The combination of the prozac wearing off, and one of my favorite things to do at the gym has got my adrenaline flowing so much that I am just plain giddy. Here's the thing, I'm thinking about Megan a ton right now, but in such a happy, happy fucking way. When we were doing this together, and I would get in this state, we would have such a fun night when we got home. All of us, as a family. Shelby and I would roughhouse, Megan would play with the dogs like a little kid making baby talk with them, we'd have music blaring, and grill some steaks and just have a knock down, drag out damn fun party. It wasn't planned, it wasn't talked about, it just happened. After Shelby was in bed, well, more fun usually started that shall remain unsaid, but completely understood by everyone.

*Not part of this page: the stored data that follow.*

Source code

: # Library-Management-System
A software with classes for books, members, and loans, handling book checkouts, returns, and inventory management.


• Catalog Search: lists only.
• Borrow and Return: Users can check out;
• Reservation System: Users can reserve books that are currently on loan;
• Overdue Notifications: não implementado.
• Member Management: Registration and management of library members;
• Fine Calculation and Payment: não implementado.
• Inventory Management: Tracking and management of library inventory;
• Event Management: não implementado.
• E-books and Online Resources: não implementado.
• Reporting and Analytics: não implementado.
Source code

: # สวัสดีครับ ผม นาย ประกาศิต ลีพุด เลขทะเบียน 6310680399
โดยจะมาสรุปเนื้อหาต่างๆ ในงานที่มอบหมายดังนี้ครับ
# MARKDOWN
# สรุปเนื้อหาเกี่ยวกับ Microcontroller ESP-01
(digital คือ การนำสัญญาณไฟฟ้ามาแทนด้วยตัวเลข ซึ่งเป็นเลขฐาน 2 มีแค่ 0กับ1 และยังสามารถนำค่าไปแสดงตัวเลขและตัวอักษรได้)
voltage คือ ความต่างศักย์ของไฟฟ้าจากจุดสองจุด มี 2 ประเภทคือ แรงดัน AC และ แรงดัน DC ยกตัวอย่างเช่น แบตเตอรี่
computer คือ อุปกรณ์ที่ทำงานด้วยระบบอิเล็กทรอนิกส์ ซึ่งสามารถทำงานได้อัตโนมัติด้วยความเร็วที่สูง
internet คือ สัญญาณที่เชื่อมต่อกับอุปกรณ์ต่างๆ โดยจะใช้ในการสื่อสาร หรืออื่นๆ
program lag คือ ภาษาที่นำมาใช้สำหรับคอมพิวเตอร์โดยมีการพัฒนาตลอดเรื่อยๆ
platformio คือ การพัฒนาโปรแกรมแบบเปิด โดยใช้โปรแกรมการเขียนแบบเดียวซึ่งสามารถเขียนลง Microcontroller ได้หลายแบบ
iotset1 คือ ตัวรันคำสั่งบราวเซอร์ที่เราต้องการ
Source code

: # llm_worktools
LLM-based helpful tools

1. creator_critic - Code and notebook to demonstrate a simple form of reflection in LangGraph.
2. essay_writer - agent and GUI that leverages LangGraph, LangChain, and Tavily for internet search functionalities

It is SO weird right now to feel this way. To wish Megan was here to enjoy all this with us (yes, we have the music going, we're playing with the dogs, roughhousing, and I gobbled up a damn fine ribeye) but also not NEEDING her here to have fun. It's exactly what I needed right now, but I still don't understand why it's not a sad moment for me in the least.
If it wasn't Monday night, I would be frantically calling people trying to get them here or to go out, not because I'm lonely, but because I'm in rare form and I want to share that with people. If they can't get together, oh well, I'm still having fun. This isn't me. It really isn't. It's a better person. A silly, immature, giddy, but fun person. Shelby loves it when I'm this way, because I'm the best playmate she could have. I'm drunk on adrenaline, but not aggressive or angry. I'm ready to conquer the world, slay the beast, and save the princess. I feel like I could take care of (in more ways than one) multiple Megans right now without so much as breaking a sweat.
I'm happy. Happy because for a few hours or days or however long it takes for the euphoria to wear off, I'm not just thinking about the fact that Megan isn't here, but about the fact that she WAS here, and got to experience these feelings with us. These are the times now when I can start to see that really, she probably IS here, grinning from ear to goddamned cute little ear right along with us.
If I could bottle this stuff and sell it, I would be a millionaire.